Glance to Count: Learning to Rank with Anchors for Weakly-supervised Crowd Counting
This addresses the labor-intensive annotation problem in crowd counting for computer vision applications, but it is incremental as it builds on existing weakly-supervised methods.
The paper tackles the problem of reducing annotation effort for crowd counting by introducing a weakly-supervised setting that uses binary ranking labels of images with high-contrast counts, converting regression to ranking potential prediction. It shows that the method outperforms existing weakly-supervised approaches by a large margin, though specific numbers are not provided in the abstract.

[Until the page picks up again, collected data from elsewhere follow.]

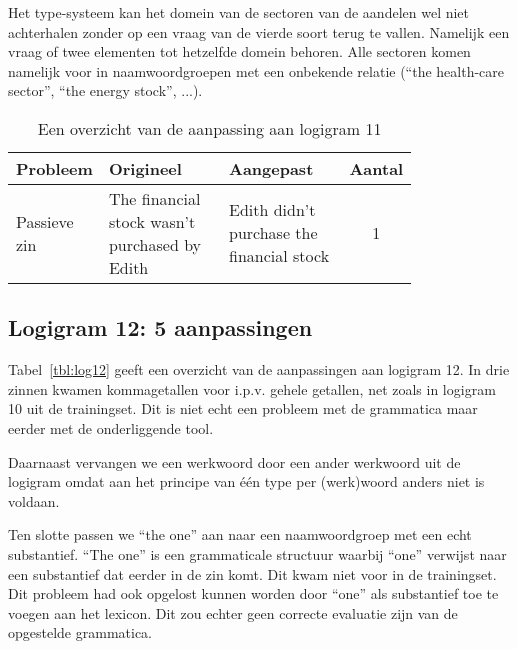 Het type-systeem kan het domein van de sectoren van de aandelen wel niet achterhalen zonder op een vraag van de vierde soort terug te vallen. Namelijk een vraag of twee elementen tot hetzelfde domein behoren. Alle sectoren komen namelijk voor in naamwoordgroepen met een onbekende relatie (``the health-care sector'', ``the energy stock'', ...).

\begin{table}[h]
  \centering
  \begin{tabular}{p{0.2\linewidth}p{0.3\linewidth}p{0.3\linewidth}c}
    \toprule
    \textbf{Probleem} & \textbf{Origineel} & \textbf{Aangepast} & \textbf{Aantal} \\ 
    \hline
    Passieve zin & The financial stock wasn't purchased by Edith & Edith didn't purchase the financial stock & 1\\
    \bottomrule
  \end{tabular}
  \caption{Een overzicht van de aanpassing aan logigram 11}
  \label{tbl:log11}
\end{table}

\subsection{Logigram 12: 5 aanpassingen}
Tabel~\ref{tbl:log12} geeft een overzicht van de aanpassingen aan logigram 12. In drie zinnen kwamen kommagetallen voor i.p.v. gehele getallen, net zoals in logigram 10 uit de trainingset. Dit is niet echt een probleem met de grammatica maar eerder met de onderliggende tool.

Daarnaast vervangen we een werkwoord door een ander werkwoord uit de logigram omdat aan het principe van één type per (werk)woord anders niet is voldaan.

Ten slotte passen we ``the one'' aan naar een naamwoordgroep met een echt substantief. ``The one'' is een grammaticale structuur waarbij ``one'' verwijst naar een substantief dat eerder in de zin komt. Dit kwam niet voor in de trainingset. Dit probleem had ook opgelost kunnen worden door ``one'' als substantief toe te voegen aan het lexicon. Dit zou echter geen correcte evaluatie zijn van de opgestelde grammatica.

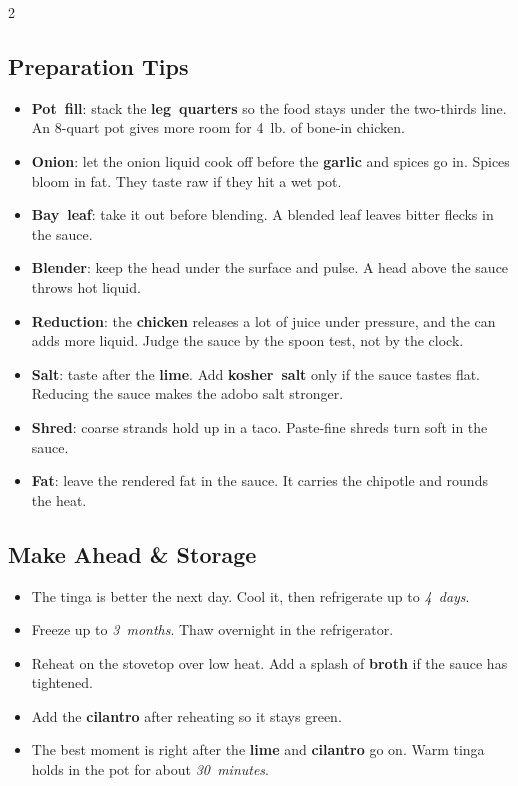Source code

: \documentclass[11pt,letterpaper]{article}
\begin{document}
{\begin{multicols}{2}
\subsection*{Preparation Tips}
\begin{itemize}
    \item \textbf{Pot~fill}: stack the \textbf{leg~quarters} so the food stays under the two-thirds line. An 8-quart pot gives more room for 4~lb. of bone-in chicken.
    \item \textbf{Onion}: let the onion liquid cook off before the \textbf{garlic} and spices go in. Spices bloom in fat. They taste raw if they hit a wet pot.
    \item \textbf{Bay~leaf}: take it out before blending. A blended leaf leaves bitter flecks in the sauce.
    \item \textbf{Blender}: keep the head under the surface and pulse. A head above the sauce throws hot liquid.
    \item \textbf{Reduction}: the \textbf{chicken} releases a lot of juice under pressure, and the can adds more liquid. Judge the sauce by the spoon test, not by the clock.
    \item \textbf{Salt}: taste after the \textbf{lime}. Add \textbf{kosher~salt} only if the sauce tastes flat. Reducing the sauce makes the adobo salt stronger.
    \item \textbf{Shred}: coarse strands hold up in a taco. Paste-fine shreds turn soft in the sauce.
    \item \textbf{Fat}: leave the rendered fat in the sauce. It carries the chipotle and rounds the heat.
\end{itemize}

\subsection*{Make Ahead \& Storage}
\begin{itemize}
    \item The tinga is better the next day. Cool it, then refrigerate up to \textit{4~days}.
    \item Freeze up to \textit{3~months}. Thaw overnight in the refrigerator.
    \item Reheat on the stovetop over low heat. Add a splash of \textbf{broth} if the sauce has tightened.
    \item Add the \textbf{cilantro} after reheating so it stays green.
    \item The best moment is right after the \textbf{lime} and \textbf{cilantro} go on. Warm tinga holds in the pot for about \textit{30~minutes}.
\end{itemize}


\end{multicols}}
\end{document}
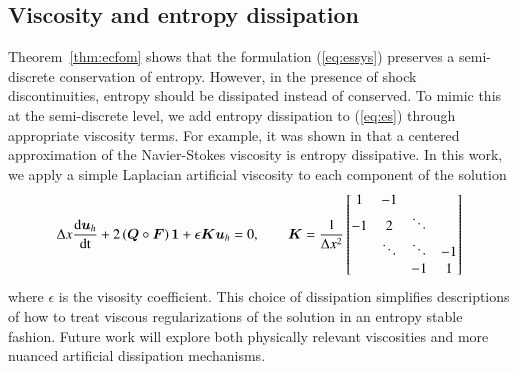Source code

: \documentclass[preprint,10pt]{elsarticle}
\theoremstyle{definition}
\theoremstyle{lemma}
\theoremstyle{theorem}
\theoremstyle{assumption}
\newcommand{\td}[2]{\frac{{\rm d}#1}{{\rm d}{\rm #2}}}
\newcommand{\LRp}[1]{\left( #1 \right)}
\begin{document}
\subsection{Viscosity and entropy dissipation} 
\label{sec:entropydissipation}
Theorem~\ref{thm:ecfom} shows that the formulation (\ref{eq:essys}) preserves a semi-discrete conservation of entropy.  However, in the presence of shock discontinuities, entropy should be dissipated instead of conserved.  To mimic this at the semi-discrete level, we add entropy dissipation to (\ref{eq:es}) through appropriate viscosity terms.  For example, it was shown in \cite{tadmor2006entropy} that a centered approximation of the Navier-Stokes viscosity is entropy dissipative.  In this work, we apply a simple Laplacian artificial viscosity to each component of the solution \cite{upperman2019entropy}
\begin{equation}
\Delta x \td{\bm{u}_h}{t} + 2\LRp{{\bm{Q}}\circ \bm{F}}\bm{1} + \epsilon \bm{K}\bm{u}_h= 0, \qquad \bm{K} = \frac{1}{\Delta x^2} \begin{bmatrix}
1 & -1 & & \\
-1 & 2 & \ddots &\\
 & \ddots & \ddots & -1\\
 &  & -1& 1\\
\end{bmatrix}
\label{eq:esvisc}
\end{equation}
where $\epsilon$ is the visosity coefficient.  This choice of dissipation simplifies descriptions of how to treat viscous regularizations of the solution in an entropy stable fashion.  Future work will explore both physically relevant viscosities and more nuanced artificial dissipation mechanisms.  
\end{document}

Crowd image is arguably one of the most laborious data to annotate. In this paper, we devote to reduce the massive demand of densely labeled crowd data, and propose a novel weakly-supervised setting, in which we leverage the binary ranking of two images with high-contrast crowd counts as training guidance. To enable training under this new setting, we convert the crowd count regression problem to a ranking potential prediction problem. In particular, we tailor a Siamese Ranking Network that predicts the potential scores of two images indicating the ordering of the counts. Hence, the ultimate goal is to assign appropriate potentials for all the crowd images to ensure their orderings obey the ranking labels. On the other hand, potentials reveal the relative crowd sizes but cannot yield an exact crowd count. We resolve this problem by introducing "anchors" during the inference stage. Concretely, anchors are a few images with count labels used for referencing the corresponding counts from potential scores by a simple linear mapping function. We conduct extensive experiments to study various combinations of supervision, and we show that the proposed method outperforms existing weakly-supervised methods without additional labeling effort by a large margin.